**PROBLEM DETAILS:**
Search the records for the word "stories" and copy every line in which it occurs.

**RAW DATA:**
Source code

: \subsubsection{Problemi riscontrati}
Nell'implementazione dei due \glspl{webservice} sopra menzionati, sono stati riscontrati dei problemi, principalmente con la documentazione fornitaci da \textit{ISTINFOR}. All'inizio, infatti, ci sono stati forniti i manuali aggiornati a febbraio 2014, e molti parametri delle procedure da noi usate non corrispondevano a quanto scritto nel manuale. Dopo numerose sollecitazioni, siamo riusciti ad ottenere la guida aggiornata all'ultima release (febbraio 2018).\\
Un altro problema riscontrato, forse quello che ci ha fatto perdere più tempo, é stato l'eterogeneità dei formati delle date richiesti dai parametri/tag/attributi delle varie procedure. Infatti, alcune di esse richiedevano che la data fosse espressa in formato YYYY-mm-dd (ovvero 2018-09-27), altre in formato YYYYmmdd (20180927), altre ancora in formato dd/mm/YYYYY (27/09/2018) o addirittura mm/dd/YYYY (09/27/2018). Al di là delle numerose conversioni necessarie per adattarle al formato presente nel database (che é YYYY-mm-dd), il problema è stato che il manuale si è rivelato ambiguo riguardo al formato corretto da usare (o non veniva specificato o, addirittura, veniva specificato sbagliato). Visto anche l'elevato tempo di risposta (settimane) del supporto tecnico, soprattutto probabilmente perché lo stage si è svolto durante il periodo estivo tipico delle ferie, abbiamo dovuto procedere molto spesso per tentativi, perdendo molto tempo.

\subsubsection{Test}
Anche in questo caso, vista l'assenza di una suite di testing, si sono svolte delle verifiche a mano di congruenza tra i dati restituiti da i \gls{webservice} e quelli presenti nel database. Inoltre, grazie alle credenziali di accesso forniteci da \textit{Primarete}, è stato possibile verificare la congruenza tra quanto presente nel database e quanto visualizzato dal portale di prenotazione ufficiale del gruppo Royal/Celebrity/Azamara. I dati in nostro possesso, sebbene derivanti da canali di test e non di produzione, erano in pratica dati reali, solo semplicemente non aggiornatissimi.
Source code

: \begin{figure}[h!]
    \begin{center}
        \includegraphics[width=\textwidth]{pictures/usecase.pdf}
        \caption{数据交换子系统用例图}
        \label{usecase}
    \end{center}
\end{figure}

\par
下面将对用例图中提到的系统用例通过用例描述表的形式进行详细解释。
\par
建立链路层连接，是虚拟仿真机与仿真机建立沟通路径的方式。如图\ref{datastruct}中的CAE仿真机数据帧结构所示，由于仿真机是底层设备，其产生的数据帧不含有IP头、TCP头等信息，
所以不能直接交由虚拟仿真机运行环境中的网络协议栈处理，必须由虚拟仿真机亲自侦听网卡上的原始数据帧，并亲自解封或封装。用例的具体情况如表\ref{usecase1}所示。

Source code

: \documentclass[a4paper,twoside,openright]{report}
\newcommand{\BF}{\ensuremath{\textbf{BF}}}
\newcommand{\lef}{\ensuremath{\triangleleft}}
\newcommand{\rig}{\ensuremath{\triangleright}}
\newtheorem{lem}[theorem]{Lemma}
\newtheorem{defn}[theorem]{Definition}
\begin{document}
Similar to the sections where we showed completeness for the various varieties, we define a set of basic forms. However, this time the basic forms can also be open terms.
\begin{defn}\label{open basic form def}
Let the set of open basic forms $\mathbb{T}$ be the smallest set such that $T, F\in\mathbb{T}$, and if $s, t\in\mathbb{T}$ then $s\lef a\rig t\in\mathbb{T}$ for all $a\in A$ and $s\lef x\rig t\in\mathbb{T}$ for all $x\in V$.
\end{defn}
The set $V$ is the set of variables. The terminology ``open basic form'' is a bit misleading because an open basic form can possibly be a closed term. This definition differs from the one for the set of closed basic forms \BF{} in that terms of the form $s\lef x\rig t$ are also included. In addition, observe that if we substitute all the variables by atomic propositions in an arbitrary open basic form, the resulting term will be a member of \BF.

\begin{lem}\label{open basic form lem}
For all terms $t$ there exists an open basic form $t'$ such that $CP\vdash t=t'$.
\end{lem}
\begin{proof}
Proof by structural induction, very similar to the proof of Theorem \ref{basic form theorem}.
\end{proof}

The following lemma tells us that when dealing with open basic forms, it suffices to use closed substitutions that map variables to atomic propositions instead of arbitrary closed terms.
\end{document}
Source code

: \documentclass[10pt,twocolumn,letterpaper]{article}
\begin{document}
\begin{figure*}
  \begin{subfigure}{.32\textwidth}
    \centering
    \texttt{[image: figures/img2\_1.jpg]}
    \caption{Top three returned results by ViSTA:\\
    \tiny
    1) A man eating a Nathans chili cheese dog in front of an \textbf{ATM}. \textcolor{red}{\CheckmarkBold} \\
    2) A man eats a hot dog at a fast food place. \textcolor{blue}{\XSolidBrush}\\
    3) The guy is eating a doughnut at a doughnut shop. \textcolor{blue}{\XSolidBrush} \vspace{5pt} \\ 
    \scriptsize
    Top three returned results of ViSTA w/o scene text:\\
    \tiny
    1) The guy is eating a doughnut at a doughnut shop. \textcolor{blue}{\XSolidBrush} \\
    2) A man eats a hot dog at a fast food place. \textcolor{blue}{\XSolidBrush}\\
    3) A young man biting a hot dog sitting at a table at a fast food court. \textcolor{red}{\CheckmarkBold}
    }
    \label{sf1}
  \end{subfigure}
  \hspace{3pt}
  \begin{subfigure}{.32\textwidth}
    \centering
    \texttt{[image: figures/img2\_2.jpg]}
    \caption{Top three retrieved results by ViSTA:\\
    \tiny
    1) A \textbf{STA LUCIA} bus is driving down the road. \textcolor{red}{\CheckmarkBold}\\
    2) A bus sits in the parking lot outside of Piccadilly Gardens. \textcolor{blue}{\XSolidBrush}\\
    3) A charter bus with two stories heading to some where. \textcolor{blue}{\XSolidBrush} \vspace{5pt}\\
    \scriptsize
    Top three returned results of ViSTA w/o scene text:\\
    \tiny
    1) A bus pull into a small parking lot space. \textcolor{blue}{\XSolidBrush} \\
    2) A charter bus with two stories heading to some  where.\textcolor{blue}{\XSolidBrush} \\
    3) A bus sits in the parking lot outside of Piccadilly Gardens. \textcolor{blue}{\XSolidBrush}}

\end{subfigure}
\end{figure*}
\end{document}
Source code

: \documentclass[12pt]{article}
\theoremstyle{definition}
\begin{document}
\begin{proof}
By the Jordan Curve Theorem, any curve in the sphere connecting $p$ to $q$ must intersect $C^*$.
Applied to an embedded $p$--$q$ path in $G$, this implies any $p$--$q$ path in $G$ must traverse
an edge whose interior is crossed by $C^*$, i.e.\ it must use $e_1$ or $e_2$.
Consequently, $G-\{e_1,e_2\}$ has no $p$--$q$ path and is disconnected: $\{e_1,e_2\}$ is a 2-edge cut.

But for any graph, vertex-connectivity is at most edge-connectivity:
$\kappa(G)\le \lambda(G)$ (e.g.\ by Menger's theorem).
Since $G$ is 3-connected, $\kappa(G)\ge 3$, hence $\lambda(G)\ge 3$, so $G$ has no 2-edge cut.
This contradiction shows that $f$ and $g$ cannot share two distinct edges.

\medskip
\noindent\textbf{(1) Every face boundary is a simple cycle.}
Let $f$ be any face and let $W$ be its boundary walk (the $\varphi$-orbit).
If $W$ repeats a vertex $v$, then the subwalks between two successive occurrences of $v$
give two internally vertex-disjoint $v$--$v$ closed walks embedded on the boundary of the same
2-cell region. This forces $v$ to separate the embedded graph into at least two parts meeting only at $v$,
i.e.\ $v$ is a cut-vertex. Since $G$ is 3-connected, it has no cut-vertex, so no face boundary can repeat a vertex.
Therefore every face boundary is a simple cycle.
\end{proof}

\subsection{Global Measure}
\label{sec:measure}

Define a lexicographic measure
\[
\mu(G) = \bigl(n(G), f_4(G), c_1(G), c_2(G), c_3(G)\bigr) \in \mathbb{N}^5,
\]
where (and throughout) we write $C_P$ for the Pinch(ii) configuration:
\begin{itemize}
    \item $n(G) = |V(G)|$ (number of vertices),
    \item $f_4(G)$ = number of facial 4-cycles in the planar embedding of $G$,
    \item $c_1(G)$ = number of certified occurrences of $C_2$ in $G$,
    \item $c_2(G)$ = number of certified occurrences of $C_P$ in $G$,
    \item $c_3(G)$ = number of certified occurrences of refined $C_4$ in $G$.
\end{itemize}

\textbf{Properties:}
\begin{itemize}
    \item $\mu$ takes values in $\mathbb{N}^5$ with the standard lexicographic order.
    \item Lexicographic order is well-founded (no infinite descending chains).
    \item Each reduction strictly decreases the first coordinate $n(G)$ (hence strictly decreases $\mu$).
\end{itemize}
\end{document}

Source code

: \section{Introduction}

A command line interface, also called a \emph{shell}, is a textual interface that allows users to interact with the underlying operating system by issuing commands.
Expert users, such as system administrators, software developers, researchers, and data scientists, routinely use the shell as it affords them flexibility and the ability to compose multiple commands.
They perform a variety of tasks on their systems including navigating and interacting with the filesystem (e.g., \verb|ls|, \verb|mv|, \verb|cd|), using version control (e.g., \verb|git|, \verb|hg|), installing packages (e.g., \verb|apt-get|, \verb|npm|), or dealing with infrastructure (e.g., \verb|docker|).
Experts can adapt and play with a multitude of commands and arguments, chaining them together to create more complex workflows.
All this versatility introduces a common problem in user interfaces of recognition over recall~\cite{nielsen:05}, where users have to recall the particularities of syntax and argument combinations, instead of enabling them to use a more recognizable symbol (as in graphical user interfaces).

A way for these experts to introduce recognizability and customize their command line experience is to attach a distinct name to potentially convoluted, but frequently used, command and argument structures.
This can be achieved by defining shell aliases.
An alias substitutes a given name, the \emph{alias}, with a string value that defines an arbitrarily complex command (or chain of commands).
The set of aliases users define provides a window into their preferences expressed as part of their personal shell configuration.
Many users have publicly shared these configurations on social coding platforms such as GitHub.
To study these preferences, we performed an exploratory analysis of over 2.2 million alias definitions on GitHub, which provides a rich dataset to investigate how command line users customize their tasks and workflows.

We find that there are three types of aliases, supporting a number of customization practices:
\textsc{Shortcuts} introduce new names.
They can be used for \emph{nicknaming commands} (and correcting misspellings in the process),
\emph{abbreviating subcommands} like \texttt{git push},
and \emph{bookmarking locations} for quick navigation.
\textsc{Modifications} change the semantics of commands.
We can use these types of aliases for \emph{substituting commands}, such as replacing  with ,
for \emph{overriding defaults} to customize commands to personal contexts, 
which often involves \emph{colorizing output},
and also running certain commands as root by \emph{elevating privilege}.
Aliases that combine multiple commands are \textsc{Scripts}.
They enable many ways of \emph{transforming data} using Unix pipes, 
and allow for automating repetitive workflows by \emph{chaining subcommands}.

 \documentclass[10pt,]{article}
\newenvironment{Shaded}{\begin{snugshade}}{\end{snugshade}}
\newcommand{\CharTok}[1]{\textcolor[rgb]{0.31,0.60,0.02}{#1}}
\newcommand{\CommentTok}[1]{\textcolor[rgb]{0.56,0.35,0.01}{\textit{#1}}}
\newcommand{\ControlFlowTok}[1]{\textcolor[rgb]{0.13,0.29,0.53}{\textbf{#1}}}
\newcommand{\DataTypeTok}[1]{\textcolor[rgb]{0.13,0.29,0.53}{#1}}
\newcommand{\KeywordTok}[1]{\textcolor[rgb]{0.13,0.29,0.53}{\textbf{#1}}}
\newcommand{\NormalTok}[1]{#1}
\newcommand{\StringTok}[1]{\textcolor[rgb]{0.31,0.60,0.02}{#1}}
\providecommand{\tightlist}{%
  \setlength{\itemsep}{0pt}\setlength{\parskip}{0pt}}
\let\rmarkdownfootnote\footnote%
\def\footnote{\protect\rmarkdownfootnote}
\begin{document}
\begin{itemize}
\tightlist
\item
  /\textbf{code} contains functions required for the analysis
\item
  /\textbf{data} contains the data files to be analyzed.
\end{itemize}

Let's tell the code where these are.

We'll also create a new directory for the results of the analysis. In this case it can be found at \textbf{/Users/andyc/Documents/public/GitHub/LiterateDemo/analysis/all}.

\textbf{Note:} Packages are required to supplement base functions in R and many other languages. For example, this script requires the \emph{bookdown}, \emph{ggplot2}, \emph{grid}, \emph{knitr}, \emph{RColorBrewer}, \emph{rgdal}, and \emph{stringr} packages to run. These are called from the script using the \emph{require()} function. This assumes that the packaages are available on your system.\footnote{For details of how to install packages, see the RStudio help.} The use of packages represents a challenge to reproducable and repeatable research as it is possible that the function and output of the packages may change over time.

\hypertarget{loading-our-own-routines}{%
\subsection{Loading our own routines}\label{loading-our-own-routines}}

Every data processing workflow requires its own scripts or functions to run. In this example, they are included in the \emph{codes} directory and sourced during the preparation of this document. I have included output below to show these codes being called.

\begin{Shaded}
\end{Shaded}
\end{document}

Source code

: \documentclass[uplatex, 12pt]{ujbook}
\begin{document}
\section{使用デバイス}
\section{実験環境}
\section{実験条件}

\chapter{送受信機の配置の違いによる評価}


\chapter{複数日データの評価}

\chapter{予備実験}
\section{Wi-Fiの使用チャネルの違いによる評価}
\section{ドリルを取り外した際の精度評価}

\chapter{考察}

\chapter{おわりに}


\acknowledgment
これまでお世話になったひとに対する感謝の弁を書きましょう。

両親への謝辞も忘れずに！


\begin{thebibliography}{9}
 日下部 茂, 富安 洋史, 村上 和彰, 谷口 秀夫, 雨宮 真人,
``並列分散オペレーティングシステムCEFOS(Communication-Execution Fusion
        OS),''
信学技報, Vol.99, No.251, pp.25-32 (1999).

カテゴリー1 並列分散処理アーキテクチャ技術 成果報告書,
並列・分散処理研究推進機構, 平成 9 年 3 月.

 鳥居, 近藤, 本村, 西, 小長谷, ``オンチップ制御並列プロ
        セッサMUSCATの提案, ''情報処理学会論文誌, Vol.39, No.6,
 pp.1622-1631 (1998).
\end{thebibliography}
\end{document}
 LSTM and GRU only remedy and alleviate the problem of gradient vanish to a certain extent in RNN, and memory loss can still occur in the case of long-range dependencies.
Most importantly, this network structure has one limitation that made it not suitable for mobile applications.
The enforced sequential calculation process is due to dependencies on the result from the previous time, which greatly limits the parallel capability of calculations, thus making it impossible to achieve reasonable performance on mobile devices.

**ANSWER BOX:**
    3) A charter bus with two stories heading to some where. \textcolor{blue}{\XSolidBrush} \vspace{5pt}\\
    2) A charter bus with two stories heading to some  where.\textcolor{blue}{\XSolidBrush} \\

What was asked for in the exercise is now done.